I was a nurse for over 27 years before I graduated with an MSN NP degree. I was 55 years old. My last 16 years have definitely been the best of a great career. I wouldn't have done it any other way. What I do now is teach, and take care of indigent people, better then I could have ever done just as a nurse. Now one thing that is not expressed is that 20% of NP who graduate never practice as NP's. Why is that? Because the field is constantly trying to push "Nursing Practice" as the way for the NP to look at the practice she will eventually preform. I had to study Rosemary Porifice's "Theory of Human Becoming." Ever heard of it? I doubt it as it is the biggest collection of hogwash nursing has ever come up with. That was truly wasted time. Yet big wig nursing educators want the MSN and now the DNP to have all this Nursing research background. So when you get out and go to work with a doctor he wants none of it. Medicine in America is a business. It is a grueling, grinding business that is supposed to make its fully licensed professionals big bucks. The doctors in Russia are 90% women. In England the doctors are comfortable, but most are not very wealthy. There are 33 industrial countries in the world. Thirty-two of them have some form of universal health care. Only one does not. You are living in it. Yet on a per capita basis we pay the highest in the world for health care. $8,000 per man woman and child in this country. 26,000 people die every year because they have no health insurance. Yet when 7 people die because their Takata air bags blow out to hard, and it kills them, Congress spends days trying to draft legislation to see that this will never happen again. What about the 26,000 uninsured that die every year, and the millions who are uninsured still, and yet Congress is desperately trying to kill the recent law that has insured 7 million people. The law only stinks because the insurance companies are involved. Yet their representatives in Congress demanded it be that way.

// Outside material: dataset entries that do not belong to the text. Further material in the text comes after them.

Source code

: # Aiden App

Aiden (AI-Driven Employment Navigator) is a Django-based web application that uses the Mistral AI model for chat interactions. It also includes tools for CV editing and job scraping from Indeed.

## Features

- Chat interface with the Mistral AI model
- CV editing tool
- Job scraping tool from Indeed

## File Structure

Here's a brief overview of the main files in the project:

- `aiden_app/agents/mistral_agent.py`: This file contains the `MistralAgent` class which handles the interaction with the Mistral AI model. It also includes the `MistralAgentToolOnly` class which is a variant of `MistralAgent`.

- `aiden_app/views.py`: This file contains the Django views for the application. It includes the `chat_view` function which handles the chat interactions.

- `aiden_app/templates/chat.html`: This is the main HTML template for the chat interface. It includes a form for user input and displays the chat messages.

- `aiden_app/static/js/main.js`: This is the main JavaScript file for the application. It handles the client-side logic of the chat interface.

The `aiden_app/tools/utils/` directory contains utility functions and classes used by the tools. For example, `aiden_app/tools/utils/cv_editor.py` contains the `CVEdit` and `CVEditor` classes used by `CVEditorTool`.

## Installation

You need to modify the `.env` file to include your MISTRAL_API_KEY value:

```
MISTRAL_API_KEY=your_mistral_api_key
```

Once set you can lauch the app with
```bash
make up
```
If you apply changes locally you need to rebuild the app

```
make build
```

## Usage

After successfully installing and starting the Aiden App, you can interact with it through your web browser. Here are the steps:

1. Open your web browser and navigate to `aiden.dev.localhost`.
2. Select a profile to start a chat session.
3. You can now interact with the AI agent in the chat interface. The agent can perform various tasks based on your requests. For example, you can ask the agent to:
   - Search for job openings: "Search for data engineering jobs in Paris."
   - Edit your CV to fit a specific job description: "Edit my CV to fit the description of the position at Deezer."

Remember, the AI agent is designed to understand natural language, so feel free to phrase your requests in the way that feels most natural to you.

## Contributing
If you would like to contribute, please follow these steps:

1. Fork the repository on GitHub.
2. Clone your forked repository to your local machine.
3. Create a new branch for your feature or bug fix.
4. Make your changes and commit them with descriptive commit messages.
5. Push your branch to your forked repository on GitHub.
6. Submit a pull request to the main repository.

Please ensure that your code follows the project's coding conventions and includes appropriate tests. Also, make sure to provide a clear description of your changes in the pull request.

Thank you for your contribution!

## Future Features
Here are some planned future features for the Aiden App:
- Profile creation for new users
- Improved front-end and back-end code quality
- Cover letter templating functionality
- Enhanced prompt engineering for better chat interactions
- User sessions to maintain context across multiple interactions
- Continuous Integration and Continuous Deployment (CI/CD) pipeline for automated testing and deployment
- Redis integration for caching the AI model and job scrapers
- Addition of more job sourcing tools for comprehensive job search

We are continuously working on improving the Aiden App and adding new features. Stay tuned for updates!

As the people of the United States grow older the need for more and more healthcare providers will grow exponentially. The need by 2025 is an impossible task to accomplish without thousands of NP and PA positions occurring. NP salaries going above $100,000 yearly. Even RN salaries are averaging $67,000 a year. I am so pleased to see so may colleagues speak of NP's with clear and concise praise of their attitudes toward staff and patients. I feel driven to be that to my staff and my patients. I know there are always the exception, but thankfully this is not the rule.